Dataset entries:

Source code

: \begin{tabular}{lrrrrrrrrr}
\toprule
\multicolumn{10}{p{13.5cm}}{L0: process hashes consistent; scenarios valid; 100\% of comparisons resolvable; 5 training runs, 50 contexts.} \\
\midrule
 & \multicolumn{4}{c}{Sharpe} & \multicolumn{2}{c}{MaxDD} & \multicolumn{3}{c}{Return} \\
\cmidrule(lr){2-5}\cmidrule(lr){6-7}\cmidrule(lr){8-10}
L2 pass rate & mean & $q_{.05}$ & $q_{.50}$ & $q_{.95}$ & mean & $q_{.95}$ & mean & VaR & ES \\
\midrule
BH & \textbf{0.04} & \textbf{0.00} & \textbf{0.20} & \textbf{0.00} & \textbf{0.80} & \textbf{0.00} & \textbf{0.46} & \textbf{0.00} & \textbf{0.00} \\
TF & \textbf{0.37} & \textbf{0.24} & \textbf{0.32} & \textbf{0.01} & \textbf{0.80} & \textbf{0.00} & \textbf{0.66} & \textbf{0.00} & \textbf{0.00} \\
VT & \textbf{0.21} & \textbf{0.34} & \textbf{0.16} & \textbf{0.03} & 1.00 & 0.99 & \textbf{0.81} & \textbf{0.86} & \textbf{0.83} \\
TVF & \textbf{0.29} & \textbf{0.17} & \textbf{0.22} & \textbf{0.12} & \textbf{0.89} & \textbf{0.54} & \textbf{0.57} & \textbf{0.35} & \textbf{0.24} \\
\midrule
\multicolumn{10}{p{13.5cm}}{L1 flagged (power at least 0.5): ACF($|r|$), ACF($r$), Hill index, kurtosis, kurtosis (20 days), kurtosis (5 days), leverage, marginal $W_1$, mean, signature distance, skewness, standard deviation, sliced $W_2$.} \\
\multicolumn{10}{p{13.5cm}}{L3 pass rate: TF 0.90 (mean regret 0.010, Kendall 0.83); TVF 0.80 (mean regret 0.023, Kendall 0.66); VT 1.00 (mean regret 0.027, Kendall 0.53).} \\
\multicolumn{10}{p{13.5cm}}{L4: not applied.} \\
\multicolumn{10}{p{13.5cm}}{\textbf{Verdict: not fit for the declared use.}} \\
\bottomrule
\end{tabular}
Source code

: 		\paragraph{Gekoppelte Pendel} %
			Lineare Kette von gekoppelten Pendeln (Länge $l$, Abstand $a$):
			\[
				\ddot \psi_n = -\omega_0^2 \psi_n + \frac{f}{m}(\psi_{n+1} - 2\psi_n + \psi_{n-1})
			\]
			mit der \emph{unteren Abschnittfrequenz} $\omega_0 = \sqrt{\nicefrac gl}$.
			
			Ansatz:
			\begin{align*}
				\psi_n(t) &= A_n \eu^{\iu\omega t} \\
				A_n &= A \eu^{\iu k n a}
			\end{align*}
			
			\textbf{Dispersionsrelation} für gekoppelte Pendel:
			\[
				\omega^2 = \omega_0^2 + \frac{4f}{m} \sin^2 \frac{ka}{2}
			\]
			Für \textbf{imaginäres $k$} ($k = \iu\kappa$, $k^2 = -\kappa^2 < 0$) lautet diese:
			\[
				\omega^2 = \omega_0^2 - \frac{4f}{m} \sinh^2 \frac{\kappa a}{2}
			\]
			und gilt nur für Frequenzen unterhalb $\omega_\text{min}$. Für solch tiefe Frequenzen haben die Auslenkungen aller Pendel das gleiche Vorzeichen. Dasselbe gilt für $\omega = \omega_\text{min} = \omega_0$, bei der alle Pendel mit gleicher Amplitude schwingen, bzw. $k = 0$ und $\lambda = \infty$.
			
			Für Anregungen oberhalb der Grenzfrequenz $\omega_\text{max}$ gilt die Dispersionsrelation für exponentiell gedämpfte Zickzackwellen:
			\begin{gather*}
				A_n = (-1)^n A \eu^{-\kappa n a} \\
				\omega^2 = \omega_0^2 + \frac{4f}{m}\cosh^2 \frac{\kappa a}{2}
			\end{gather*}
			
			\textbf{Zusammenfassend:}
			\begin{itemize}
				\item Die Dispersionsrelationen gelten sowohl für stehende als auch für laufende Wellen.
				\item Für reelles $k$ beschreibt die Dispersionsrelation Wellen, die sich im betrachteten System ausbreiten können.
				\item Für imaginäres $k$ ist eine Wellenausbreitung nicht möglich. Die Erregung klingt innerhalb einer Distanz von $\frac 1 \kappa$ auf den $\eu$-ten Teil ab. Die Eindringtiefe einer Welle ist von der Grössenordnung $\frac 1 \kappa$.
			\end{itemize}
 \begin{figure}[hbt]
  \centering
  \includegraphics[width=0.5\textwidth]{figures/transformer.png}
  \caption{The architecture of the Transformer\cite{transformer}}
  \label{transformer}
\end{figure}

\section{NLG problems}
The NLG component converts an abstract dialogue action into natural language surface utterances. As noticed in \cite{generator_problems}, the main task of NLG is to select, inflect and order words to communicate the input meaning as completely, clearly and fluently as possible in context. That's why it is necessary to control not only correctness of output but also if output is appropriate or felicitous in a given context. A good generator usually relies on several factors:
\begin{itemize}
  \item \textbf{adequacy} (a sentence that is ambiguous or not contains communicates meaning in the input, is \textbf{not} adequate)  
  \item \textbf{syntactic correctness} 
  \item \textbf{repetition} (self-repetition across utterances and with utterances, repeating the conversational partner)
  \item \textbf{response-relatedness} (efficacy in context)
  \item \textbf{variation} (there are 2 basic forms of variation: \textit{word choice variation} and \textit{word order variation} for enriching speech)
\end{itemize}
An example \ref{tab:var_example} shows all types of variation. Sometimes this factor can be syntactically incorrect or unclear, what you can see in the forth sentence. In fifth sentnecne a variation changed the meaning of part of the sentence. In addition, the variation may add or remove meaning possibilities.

# Exercise goal
Which lines hold the string "itemize"? Copy all of them from the data above.

# Task result
			\begin{itemize}
			\end{itemize}
\begin{itemize}
\end{itemize}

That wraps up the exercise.